Good News from CWS
It is not always easy to find good news in any medium, but we have a lot to share as the new semester starts. This fall, CWS is looking forward to visits by Mary Juzwik, who will present at the Colloquium on October 24 and the University of Illinois Writing Project Fall Conference on October 26, and Maisha (Fisher) Winn, who will present at the colloquium on December 5. CWS is also co-sponsoring a visit by James Gee, who will talk on new literacies and video games, at the Symposium on Activity-Based Approaches to Communication, October 5. Kaitlin Marks-Dubbs and Ligia Mihut will present their dissertation work at a Graduate Research Forum on October 17. We are looking forward to colloquia by Jordynn Jack and Brian Street in the spring.
I am also happy to announce that we have a new Core Faculty member of CWS, Kelly Ritter, Professor of English and incoming Director of First-Year Rhetoric.
We want to celebrate as well the new positions of six Writing Studies students, who completed their PhD work in the last year: Michael Burns (Assistant Professor of English with a specialization in Composition/Rhetoric and African American Rhetoric(s) at West Chester University); Amy Herb (WAC Lecturer I in the Program of Writing and Humanistic Studies at Massachusetts Institute of Technology); Vanessa Rouillon (Assistant Professor in the School of Writing, Rhetoric, and Technical Communication at James Madison University); Heather Blain Vorhies (Post-Doctoral Fellow, Office of Writing Initiatives, The Graduate School, University of Maryland, College Park); Martha Webber (Assistant Professor in the Department of English, Comparative Literature, and Linguistics at California State University Fullerton); and Rebecca Woodard (Assistant Professor in Curriculum and Instruction in the Literacy, Language, & Culture Department at University of Illinois at Chicago). Please join me in congratulating them on their new positions.

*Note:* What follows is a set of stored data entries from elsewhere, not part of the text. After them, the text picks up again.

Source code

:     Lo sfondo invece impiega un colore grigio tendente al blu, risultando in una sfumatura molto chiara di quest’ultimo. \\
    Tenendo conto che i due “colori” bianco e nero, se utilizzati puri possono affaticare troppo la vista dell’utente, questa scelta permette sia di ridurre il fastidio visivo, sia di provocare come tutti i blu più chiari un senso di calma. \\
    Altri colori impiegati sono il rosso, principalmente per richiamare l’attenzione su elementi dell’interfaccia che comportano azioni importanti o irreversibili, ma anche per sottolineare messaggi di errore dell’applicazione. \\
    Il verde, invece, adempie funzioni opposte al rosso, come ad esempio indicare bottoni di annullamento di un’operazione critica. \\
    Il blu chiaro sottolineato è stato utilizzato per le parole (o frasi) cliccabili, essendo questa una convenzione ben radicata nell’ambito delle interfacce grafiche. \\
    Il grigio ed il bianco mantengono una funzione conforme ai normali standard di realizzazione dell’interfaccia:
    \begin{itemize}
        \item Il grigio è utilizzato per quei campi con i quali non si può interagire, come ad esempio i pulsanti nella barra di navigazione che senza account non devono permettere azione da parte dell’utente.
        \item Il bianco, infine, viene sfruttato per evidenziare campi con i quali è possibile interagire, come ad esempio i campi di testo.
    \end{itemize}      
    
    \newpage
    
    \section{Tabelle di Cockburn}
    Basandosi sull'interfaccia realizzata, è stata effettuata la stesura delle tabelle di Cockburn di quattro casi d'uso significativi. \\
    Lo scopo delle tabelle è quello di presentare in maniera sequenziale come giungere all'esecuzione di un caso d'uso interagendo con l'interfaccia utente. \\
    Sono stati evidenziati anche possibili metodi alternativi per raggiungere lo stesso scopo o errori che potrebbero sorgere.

Finally, several CWS alumni and faculty won awards in the spring. Congratulations to Patrick Berry, Gail Hawisher, and Cynthia Selfe, whose Transnational Literate Lives in Digital Times won two Conference on College Composition and Communication (CCCC) Book Awards, the 2013 Advancement in Knowledge Award and the 2013 Research Impact Award; to Steve Lamos, whose Interest and Opportunities: Race, Racism and University Writing Instruction in the Post-Civil Rights Era received a special commendation from the 2013 CCCC Outstanding Book Award selection committee; and to Lindsay Rose Russell, whose dissertation, Women in the English Language Dictionary, won the 2013 Rhetoric Society of America Dissertation Award.